GoogleのAPIを利用した結果、25万件のレビューから、438,882件のテキストと感情分析結果のセットを得ることができました。
以下のような行が、438,882件あるということです。
なお、25万件にしたのは、APIには利用料金がかかるからです。
無料枠で3万円ちょっと利用できるサービスがありました。
その無料枠内で収まるようにしたということです。
438,882件の内訳は以下。
score | データ件数 |
score > 0(ポジティブ) | 109,247件 |
score = 0 | 42,420件 |
score < 0(ネガティブ) | 287,215件 |
特に意味のないデータは0として判断されているようです。
絵文字なども「score」が0とされていました。
0は除いて、ポジティブとネガティブが同数になるようにします。
その結果、109,247+109,247=218,494件となります。
この218,494件が、前回の9倍のデータ量ということです。
お金に余裕さえあれば、さらにデータ量を増やすことは可能。
まあ、あまり意味はないでしょうけどね。
作成したモデルで検証したらスゴイことを学べた!!
作成したモデルを検証しておきましょう。
モデルは、scoreのように数値を出すものではありません。
つまり、回帰ではなく分類ということです。
正直、感情というモノは大雑把でいいと思います。
だからこそ、1%の誤差なら許容範囲だと考えています。
ただ、分類と言えどもその確率を表示することは可能です。
ネガティブ(NG)よりなのか、ポジティブ(PO)よりなのかは数値で判定可能です。
それでは、結果の確認をしていきます。
10個ピックアップしました。
No | テキスト | score | 結果 | ネガティブ | ポジティブ |
1 | この期間中にステータスを3回要求しましたが、まったく応答がありません。 | -0.9 | NG | 0.996536 | 0.00346427 |
2 | 誠意がありません。 | -0.9 | NG | 0.844353 | 0.155646 |
3 | このショップをブラックリストに登録してください。 | -0.1 | NG | 0.898369 | 0.101631 |
4 | 商品受け取り、確認しましたが商品に間違いは無いです。 | 0.4 | PO | 0.0326949 | 0.967305 |
5 | 儲けにならない品物を売りたくなかったら、最初から出品しなければ良い。 | -0.6 | NG | 0.973939 | 0.0260612 |
6 | 在庫有りなんて書くな | 0.2 | NG | 0.899617 | 0.100383 |
7 | 特に問題はありません。 | 0.5 | PO | 0.015765 | 0.984235 |
8 | 説明通り、互換性があり、すぐに使えました。 | 0.9 | PO | 0.00226282 | 0.997737 |
9 | メガネが曇らないのもグッドでした。 | -0.3 | PO | 0.047539 | 0.952461 |
10 | さすがに1/4の価格なので期待しませんでしたが、問題ありませんでした。 | 0.3 | PO | 0.0126379 | 0.987362 |
scoreはGoogleのAPIが下した判定です。
結果、ネガティブ、ポジティブは新たに作成したモデルによる判定結果となります。
おおむね、GoogleのAPIと同じ結果です。
ラベルは、GoogleのAPIの結果を利用しているから、当然と言えば当然ですね。
しかし、No.6とNo.9は興味深い結果となっています。
No.6は、私の主観ではネガティブなコメントだと思います。
No.9は、私の主観ではポジティブなコメントだと思います。
みなさんは、どう思いますか?
なんと、私の主観とモデルの結果が一致しています。
何が言いたいのかというと、GoogleのAPIより優れた判定を下していると言いたいのです。

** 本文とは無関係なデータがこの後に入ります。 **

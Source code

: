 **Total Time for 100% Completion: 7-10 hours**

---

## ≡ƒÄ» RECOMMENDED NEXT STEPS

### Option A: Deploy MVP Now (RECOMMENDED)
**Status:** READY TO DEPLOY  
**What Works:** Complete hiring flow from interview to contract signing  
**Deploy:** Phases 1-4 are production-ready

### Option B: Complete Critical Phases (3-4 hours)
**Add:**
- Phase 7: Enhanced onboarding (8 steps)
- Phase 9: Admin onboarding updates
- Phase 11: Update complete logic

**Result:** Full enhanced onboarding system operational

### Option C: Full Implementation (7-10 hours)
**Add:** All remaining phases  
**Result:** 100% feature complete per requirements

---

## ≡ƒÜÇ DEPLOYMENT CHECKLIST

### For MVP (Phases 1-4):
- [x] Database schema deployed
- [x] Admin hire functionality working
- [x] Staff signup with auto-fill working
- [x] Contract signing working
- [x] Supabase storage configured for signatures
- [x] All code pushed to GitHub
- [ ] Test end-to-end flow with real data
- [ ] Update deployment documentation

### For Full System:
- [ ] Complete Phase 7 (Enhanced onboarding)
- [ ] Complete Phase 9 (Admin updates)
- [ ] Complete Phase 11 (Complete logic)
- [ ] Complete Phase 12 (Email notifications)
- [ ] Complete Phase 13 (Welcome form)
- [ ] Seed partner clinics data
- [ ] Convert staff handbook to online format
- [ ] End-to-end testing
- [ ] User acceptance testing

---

今回作成したモデルは、Amazonレビューに特化した感情分析をするようになっています。
そのため、Amazonレビューの感情分析においては、汎用的な分析を行うGoogleのAPIに作成したモデルが勝ったのではないでしょうか?
これは、なるほどです。
優れた汎用的な分析用APIを利用して、専門的な分析モデルを作成できるということです。
頭ではわかっていましたが、実際にできることが確認できました。
それであれば、GoogleのAPIにお金を払うことは何も惜しくはありませんね。
コストではなく、投資になるということですから。